(Given information)
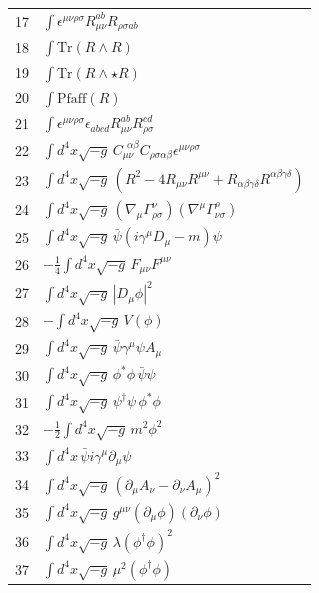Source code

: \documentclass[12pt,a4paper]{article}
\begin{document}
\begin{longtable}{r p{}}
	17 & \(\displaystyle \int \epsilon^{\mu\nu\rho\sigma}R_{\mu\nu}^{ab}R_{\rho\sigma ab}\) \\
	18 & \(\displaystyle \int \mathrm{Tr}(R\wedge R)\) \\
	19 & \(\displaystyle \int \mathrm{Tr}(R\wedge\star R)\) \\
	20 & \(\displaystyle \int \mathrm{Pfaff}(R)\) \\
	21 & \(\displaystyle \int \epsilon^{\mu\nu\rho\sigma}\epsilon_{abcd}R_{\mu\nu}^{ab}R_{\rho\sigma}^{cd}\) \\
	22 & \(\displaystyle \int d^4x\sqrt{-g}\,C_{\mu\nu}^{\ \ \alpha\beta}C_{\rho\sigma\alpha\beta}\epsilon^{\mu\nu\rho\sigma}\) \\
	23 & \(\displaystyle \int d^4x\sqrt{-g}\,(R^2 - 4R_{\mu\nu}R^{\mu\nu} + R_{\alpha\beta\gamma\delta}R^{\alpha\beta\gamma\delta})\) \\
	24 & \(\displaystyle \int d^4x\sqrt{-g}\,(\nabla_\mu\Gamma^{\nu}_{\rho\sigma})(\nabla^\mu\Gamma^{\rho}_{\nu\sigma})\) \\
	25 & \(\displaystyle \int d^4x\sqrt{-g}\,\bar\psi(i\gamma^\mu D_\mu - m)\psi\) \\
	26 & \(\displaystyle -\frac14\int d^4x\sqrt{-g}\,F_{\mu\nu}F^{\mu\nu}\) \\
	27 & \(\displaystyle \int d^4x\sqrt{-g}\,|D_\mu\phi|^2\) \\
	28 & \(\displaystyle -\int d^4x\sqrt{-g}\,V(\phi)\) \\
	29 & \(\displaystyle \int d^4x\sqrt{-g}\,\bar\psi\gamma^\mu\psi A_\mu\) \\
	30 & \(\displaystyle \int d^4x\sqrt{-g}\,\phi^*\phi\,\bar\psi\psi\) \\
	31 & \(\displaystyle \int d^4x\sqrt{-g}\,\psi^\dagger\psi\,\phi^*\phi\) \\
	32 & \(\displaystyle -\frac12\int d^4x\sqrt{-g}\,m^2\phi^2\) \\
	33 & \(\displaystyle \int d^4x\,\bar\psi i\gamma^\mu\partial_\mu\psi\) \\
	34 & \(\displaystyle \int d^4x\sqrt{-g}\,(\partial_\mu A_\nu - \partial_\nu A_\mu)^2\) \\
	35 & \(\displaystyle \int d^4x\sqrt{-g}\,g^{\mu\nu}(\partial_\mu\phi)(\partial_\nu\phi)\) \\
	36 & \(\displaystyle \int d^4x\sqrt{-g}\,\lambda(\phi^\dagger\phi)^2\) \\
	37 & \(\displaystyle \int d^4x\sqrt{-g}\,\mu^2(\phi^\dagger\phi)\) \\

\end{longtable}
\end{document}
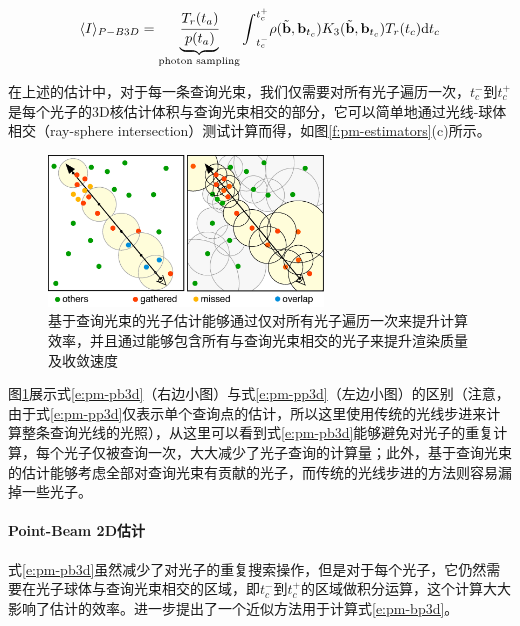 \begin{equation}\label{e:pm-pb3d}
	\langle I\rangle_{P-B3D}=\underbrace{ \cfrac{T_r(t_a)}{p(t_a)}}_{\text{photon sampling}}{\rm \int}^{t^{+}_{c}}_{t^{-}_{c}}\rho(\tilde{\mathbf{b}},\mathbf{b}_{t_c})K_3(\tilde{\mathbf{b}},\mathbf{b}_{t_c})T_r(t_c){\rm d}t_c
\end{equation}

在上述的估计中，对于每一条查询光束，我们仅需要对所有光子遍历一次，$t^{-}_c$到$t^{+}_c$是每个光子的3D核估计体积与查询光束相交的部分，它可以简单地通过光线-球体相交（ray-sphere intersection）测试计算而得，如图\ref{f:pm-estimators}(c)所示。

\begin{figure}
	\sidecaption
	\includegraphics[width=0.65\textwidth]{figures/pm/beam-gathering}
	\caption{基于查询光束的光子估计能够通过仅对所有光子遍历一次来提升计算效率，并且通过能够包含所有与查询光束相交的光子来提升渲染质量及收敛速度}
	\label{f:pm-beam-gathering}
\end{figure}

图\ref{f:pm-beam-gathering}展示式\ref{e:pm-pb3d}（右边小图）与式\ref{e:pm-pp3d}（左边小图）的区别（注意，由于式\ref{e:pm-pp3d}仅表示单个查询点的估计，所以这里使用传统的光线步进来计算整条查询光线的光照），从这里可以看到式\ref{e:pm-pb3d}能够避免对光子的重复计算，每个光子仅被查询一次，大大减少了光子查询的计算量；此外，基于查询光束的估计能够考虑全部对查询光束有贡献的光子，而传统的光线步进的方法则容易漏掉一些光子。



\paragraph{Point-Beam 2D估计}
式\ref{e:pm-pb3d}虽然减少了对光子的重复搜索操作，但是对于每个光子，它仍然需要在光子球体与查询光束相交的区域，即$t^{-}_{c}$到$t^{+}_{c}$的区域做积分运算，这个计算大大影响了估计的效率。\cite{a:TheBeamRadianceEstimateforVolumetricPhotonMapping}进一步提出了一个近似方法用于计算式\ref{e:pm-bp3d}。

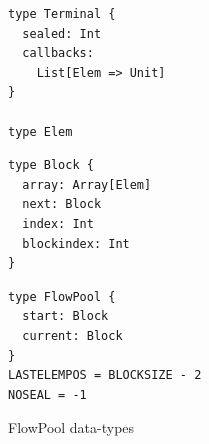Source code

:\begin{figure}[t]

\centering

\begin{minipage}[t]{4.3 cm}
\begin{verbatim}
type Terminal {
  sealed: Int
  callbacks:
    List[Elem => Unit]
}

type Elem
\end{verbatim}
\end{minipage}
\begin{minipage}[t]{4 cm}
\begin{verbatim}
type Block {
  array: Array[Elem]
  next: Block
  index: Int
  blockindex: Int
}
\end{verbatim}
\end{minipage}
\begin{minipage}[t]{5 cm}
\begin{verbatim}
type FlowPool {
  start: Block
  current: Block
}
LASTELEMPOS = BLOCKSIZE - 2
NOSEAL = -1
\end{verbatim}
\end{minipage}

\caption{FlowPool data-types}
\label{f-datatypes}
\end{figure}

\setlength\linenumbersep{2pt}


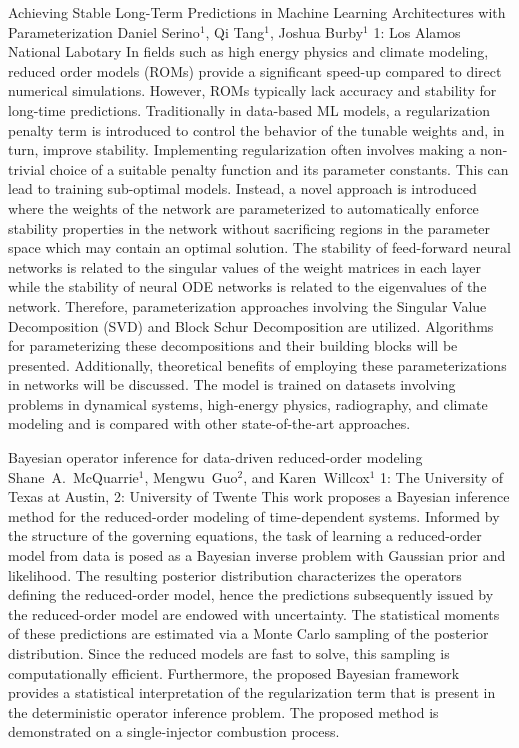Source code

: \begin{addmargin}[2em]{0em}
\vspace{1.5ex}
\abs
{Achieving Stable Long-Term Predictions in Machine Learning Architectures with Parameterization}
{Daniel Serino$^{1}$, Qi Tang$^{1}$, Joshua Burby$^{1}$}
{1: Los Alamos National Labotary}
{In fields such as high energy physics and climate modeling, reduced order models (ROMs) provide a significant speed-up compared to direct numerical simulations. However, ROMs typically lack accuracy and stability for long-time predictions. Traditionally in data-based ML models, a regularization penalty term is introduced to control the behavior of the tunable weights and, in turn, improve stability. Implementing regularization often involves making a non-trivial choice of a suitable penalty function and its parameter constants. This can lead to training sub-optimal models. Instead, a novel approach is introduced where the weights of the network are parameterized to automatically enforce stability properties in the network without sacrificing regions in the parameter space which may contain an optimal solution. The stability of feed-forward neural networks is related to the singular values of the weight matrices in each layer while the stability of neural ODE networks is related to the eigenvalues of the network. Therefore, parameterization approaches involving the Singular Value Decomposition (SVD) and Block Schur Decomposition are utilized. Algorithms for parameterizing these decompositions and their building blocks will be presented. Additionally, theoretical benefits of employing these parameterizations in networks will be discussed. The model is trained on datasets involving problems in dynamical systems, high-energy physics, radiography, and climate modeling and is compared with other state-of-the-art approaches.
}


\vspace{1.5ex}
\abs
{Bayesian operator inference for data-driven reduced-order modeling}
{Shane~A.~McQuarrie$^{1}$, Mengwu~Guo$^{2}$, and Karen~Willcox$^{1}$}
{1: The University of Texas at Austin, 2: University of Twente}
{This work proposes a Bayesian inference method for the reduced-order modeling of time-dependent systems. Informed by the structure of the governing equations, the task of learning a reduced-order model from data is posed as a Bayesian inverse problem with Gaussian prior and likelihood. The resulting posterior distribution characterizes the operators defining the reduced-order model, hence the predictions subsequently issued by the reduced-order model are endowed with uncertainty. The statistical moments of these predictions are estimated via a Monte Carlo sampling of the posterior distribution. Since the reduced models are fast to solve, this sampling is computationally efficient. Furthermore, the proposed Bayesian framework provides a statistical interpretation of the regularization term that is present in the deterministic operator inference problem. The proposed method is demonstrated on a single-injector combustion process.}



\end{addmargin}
(End Given information)
[What is needed] From the first line through the line with "26 & \(\displaystyle", output those lines of the entries above exactly, and nothing else, with the pictures left out.

[Response for this exercise]
Source code

: \documentclass[12pt,a4paper]{article}
\begin{document}
\begin{longtable}{r p{}}
	17 & \(\displaystyle \int \epsilon^{\mu\nu\rho\sigma}R_{\mu\nu}^{ab}R_{\rho\sigma ab}\) \\
	18 & \(\displaystyle \int \mathrm{Tr}(R\wedge R)\) \\
	19 & \(\displaystyle \int \mathrm{Tr}(R\wedge\star R)\) \\
	20 & \(\displaystyle \int \mathrm{Pfaff}(R)\) \\
	21 & \(\displaystyle \int \epsilon^{\mu\nu\rho\sigma}\epsilon_{abcd}R_{\mu\nu}^{ab}R_{\rho\sigma}^{cd}\) \\
	22 & \(\displaystyle \int d^4x\sqrt{-g}\,C_{\mu\nu}^{\ \ \alpha\beta}C_{\rho\sigma\alpha\beta}\epsilon^{\mu\nu\rho\sigma}\) \\
	23 & \(\displaystyle \int d^4x\sqrt{-g}\,(R^2 - 4R_{\mu\nu}R^{\mu\nu} + R_{\alpha\beta\gamma\delta}R^{\alpha\beta\gamma\delta})\) \\
	24 & \(\displaystyle \int d^4x\sqrt{-g}\,(\nabla_\mu\Gamma^{\nu}_{\rho\sigma})(\nabla^\mu\Gamma^{\rho}_{\nu\sigma})\) \\
	25 & \(\displaystyle \int d^4x\sqrt{-g}\,\bar\psi(i\gamma^\mu D_\mu - m)\psi\) \\
	26 & \(\displaystyle -\frac14\int d^4x\sqrt{-g}\,F_{\mu\nu}F^{\mu\nu}\) \\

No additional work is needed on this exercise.